They crossed the lumpy stubble, climbing over the mud boundaries
that divided the fields, and took up their position opposite the
high green wall of the jungle. Elizabeth had already learned how
to load her gun. This time the beat had hardly started when Ko
S'la whistled sharply.

'Look out!' Flory cried. 'Quick, here they come!'

A flight of green pigeons were dashing towards them at incredible
speed, forty yards up. They were like a handful of catapulted
stones whirling through the sky. Elizabeth was helpless with
excitement. For a moment she could not move, then she flung her
barrel into the air, somewhere in the direction of the birds, and
tugged violently at the trigger. Nothing happened--she was pulling
at the trigger-guard. Just as the birds passed overhead she found
the triggers and pulled both of them simultaneously. There was a
deafening roar and she was thrown backwards a pace with her collar-
bone almost broken. She had fired thirty yards behind the birds.
At the same moment she saw Flory turn and level his gun. Two of
the pigeons, suddenly checked in their flight, swirled over and
dropped to the ground like arrows. Ko S'la yelled, and he and Flo
raced after them.

'Look out!' said Flory, 'here's an imperial pigeon. Let's have

A large heavy bird, with flight much slower than the others, was
flapping overhead. Elizabeth did not care to fire after her
previous failure. She watched Flory thrust a cartridge into the
breech and raise his gun, and the white plume of smoke leapt up
from the muzzle. The bird planed heavily down, his wing broken.
Flo and Ko S'la came running excitedly up, Flo with the big
imperial pigeon in her mouth, and Ko S'la grinning and producing
two green pigeons from his Kachin bag.

Flory took one of the little green corpses to show to Elizabeth.
'Look at it. Aren't they lovely things? The most beautiful bird
in Asia.'

Elizabeth touched its smooth feathers with her finger-tip. It
filled her with bitter envy, because she had not shot it. And yet
it was curious, but she felt almost an adoration for Flory now that
she had seen how he could shoot.

'Just look at its breast-feathers; like a jewel. It's murder to
shoot them. The Burmese say that when you kill one of these birds
they vomit, meaning to say, "Look, here is all I possess, and I've
taken nothing of yours. Why do you kill me?" I've never seen one
do it, I must admit.'

'Are they good to eat?'

'Very. Even so, I always feel it's a shame to kill them.'

'I wish I could do it like you do!' she said enviously.

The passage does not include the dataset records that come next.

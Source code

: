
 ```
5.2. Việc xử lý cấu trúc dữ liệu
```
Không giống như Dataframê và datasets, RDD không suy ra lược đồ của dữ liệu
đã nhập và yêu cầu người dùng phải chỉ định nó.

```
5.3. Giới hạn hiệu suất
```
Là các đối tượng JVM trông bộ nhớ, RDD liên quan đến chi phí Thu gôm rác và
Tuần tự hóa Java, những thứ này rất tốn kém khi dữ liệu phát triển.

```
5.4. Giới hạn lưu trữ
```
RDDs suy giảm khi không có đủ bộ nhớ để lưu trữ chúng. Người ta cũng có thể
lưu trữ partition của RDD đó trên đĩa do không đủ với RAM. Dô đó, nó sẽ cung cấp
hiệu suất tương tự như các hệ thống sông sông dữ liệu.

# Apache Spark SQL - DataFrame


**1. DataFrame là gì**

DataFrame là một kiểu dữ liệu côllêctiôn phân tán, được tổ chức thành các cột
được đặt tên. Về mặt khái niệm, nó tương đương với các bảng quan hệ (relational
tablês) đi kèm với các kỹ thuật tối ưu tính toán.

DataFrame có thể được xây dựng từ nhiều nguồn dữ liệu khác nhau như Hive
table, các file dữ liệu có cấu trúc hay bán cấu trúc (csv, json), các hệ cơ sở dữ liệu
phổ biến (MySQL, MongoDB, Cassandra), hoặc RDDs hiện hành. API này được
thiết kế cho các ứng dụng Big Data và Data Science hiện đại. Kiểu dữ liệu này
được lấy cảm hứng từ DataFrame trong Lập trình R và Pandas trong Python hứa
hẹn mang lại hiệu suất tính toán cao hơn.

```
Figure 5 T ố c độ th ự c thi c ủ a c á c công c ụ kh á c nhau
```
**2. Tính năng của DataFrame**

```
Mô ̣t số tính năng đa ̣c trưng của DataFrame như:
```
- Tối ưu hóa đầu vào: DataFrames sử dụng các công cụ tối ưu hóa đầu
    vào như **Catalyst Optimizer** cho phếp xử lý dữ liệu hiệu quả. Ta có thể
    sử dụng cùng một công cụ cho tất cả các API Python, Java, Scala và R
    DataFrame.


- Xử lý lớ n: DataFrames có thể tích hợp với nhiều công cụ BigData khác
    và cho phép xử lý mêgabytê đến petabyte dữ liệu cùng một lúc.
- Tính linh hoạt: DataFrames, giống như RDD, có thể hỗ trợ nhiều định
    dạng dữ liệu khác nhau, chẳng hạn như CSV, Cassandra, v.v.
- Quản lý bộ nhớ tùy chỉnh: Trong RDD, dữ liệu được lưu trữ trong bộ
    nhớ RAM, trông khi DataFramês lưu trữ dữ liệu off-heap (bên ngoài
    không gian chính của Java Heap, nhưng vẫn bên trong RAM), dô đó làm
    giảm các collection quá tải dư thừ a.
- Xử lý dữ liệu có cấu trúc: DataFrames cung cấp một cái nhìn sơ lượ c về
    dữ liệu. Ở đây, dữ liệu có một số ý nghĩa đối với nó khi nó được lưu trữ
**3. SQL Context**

'It's only a knack, you'll soon pick it up. You know how to hold
your gun, and that's more than most people do when they start.'

However, at the next two beats, Elizabeth could hit nothing. She
had learned not to fire both barrels at once, but she was too
paralysed with excitement ever to take aim. Flory shot several
more pigeons, and a small bronze-wing dove with back as green as
verdigris. The jungle fowl were too cunning to show themselves,
though one could hear them cluck-clucking all round, and once or
twice the sharp trumpet-call of a cock. They were getting deeper
into the jungle now. The light was greyish, with dazzling patches
of sunlight. Whichever way one looked one's view was shut in by
the multitudinous ranks of trees, and the tangled bushes and
creepers that struggled round their bases like the sea round the
piles of a pier. It was so dense, like a bramble bush extending
mile after mile, that one's eyes were oppressed by it. Some of the
creepers were huge, like serpents. Flory and Elizabeth struggled
along narrow game-tracks, up slippery banks, thorns tearing at
their clothes. Both their shirts were drenched with sweat. It was
stifling hot, with a scent of crushed leaves. Sometimes for
minutes together invisible cidadas would keep up a shrill, metallic
pinging like the twanging of a steel guitar, and then, by stopping,
make a silence that startled one.

As they were walking to the fifth beat they came to a great peepul
tree in which, high up, one could hear imperial pigeons cooing. It
was a sound like the far-off lowing of cows. One bird fluttered
out and perched alone on the topmost bough, a small greyish shape.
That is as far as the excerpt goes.